Seguindo o rumo das informações, chegamos na Rua Paulino da Silva Lavandeira, quase esquina com a Rua Comendador Abel Augusto Fragata. Perguntamos a um grupo que estava por perto e a resposta foi objetiva. - “É a casa da frente, é só bater e chamar o Cocó”.
Nesta altura dos fatos, o Amauri da Silva já não cabia nas próprias emoções, parecia criança, se pendurou no grande portão e chamou insistente pelo amigo. Ele estava acompanhado da filha, que fez o comentário: - “Ele está eufórico assim desde que saímos de Santos, se não viéssemos aqui hoje seria uma grande decepção.”
Amauri entrega para Pupo Gimenez a lista dos clubes onde jogou 
O portão se abre o reencontro acontece. Ele abraça o velho amigo e quase desaba em lágrimas. Segura o quanto pode, passa a mão sobre os olhos, tenta disfarçar, não consegue. 

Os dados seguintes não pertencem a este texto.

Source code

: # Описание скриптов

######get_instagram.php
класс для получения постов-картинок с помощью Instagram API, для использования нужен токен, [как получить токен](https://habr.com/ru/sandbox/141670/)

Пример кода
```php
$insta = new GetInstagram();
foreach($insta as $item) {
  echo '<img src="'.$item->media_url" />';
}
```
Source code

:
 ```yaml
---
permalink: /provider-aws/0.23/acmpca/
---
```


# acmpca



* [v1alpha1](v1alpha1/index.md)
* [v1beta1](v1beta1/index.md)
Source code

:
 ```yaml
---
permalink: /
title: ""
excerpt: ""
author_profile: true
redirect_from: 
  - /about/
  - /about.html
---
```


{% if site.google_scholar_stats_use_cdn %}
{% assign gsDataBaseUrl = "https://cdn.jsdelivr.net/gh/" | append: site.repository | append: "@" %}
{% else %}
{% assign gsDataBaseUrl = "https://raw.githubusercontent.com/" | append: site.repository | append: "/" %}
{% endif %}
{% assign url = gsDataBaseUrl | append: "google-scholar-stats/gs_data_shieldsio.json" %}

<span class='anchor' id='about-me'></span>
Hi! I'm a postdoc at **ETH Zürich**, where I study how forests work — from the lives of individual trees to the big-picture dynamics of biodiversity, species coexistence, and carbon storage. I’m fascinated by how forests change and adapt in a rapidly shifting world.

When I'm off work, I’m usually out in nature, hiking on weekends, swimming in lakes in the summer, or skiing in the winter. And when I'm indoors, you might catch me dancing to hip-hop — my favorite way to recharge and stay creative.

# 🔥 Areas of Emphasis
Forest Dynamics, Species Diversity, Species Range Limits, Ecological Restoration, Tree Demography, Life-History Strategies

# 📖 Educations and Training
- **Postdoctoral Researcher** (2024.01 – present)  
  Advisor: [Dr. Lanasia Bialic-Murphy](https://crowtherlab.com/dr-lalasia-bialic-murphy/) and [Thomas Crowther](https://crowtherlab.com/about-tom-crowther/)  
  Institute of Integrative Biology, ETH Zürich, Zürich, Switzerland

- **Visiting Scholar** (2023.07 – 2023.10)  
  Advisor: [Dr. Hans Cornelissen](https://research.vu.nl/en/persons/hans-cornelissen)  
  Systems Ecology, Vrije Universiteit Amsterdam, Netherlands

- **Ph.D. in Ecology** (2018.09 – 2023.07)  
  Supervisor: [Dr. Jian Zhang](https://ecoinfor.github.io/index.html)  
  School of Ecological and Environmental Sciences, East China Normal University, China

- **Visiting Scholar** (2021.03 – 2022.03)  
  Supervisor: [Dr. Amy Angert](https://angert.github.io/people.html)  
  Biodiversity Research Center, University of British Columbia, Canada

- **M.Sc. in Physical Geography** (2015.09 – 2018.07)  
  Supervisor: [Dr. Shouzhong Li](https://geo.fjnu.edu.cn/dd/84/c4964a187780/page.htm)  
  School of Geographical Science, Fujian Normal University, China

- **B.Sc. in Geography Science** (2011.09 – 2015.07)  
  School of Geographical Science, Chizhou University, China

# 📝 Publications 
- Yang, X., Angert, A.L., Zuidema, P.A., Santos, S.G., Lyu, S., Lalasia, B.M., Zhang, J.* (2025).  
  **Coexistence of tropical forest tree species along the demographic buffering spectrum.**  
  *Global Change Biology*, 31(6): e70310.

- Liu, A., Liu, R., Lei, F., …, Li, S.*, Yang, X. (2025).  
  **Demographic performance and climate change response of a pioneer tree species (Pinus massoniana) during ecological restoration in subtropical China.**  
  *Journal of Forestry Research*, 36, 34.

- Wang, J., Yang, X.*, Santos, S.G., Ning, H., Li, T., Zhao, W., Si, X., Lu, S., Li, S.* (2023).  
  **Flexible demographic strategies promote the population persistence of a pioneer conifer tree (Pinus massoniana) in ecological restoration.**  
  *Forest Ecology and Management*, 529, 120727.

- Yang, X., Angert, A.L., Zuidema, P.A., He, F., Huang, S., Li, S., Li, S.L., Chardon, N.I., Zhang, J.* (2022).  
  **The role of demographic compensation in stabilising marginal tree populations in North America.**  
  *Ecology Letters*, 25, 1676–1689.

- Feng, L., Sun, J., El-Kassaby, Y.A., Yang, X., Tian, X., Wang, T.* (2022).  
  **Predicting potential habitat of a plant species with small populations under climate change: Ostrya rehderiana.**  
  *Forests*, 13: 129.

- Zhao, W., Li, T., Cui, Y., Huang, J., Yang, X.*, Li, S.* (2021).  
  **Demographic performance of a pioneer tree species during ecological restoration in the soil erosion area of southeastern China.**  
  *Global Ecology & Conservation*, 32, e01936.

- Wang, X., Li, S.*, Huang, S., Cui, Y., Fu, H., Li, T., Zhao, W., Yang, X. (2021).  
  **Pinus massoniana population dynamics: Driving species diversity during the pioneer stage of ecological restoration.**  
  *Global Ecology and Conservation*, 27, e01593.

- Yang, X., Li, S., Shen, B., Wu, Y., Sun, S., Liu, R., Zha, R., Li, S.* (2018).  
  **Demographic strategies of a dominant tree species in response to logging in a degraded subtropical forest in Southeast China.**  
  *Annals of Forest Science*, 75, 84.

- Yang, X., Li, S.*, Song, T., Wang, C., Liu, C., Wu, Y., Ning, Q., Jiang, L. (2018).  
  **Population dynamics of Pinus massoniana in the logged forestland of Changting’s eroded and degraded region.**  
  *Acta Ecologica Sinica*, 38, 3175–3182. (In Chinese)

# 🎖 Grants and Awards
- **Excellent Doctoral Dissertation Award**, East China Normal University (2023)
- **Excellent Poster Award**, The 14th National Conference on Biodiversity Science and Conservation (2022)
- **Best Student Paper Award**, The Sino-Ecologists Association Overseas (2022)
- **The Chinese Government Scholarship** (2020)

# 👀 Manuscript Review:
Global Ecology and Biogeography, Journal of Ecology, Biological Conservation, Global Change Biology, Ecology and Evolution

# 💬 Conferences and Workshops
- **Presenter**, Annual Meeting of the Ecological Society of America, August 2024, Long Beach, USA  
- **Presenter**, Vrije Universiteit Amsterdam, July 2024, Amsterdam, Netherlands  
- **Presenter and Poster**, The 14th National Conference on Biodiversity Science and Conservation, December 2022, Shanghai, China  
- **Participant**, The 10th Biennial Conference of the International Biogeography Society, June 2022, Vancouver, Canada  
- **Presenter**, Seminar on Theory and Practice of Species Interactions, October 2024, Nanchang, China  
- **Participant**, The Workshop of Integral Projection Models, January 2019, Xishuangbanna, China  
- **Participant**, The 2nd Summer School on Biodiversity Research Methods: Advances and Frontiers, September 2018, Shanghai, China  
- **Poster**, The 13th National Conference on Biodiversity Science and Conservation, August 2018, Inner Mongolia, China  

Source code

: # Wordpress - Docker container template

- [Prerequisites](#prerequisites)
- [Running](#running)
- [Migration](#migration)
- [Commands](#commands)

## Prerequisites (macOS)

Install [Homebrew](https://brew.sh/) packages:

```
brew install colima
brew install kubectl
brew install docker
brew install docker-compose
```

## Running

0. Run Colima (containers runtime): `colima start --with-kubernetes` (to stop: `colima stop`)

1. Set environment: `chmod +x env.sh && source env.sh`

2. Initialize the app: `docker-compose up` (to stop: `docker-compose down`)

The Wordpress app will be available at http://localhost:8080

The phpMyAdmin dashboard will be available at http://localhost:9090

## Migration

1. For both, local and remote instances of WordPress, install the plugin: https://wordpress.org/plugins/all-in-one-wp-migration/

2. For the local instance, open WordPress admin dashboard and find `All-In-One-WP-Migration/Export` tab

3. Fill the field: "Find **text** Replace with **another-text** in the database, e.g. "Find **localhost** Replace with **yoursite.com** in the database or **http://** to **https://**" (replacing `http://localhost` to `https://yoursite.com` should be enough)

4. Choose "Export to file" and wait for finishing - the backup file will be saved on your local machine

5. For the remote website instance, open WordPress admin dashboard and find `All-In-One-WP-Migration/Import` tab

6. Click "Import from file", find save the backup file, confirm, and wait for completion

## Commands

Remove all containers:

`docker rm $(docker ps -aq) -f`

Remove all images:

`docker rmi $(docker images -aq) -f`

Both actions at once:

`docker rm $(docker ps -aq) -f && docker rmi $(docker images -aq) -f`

 - “Você está lembrado de mim?”, perguntou. 
Ao seu lado estava nada mais, nada menos do que Antonio Pupo Gimenez, o Cocó, treinador de futebol muito conhecido dos marilienses e dos brasileiros. Amauri sacou do bolso uma folha de papel com anotações dos times em que atuou e disse que veio até Marília, primeiro, para agradecer ao treinador pelo incentivo que dele obteve quando mais precisou, ao começar a carreira no São Bento. Segundo, para prestar contas e dizer que havia dado tudo certo e era questão de orgulho prestar esta homenagem. 
De Marília, em 1961, partiu para o Guarani, depois jogou o Campeonato Sul Americano pela CBF, passou pelo Flamengo e por outros times: Futebol Club Porto/Portugal, Santos Futebol Clube, XV de Piracicaba, Bangu e América/RJ, Barons de Ferplex/Washington-DC-USA, Atlas/Guadalajara-México, Puebla/México, até 1976.
Ficamos ali reunidos por uns 30 minutos: Amauri, vestido com a camisa 10 do Santos, eufórico, seu sonho havia se realizado. O Cocó, ou melhor, o Sr. Treinador Pupo Gimenez, uma simpatia de pessoa, da mesma forma estava emocionado, não esperava que a sua quarta-feira de Cinzas lhe reservasse uma surpresa deste tamanho. Passados 54 anos um de seus pupilos vem lhe dizer obrigado pela confiança e apoio. 
São Bento, campeão de 1967
E eu também, que antes pensava que o melhor do dia das Cinzas seria um sorvete de uva na sombra. 
É como dizem: Quem procura sempre acha, se não um prego, uma tacha.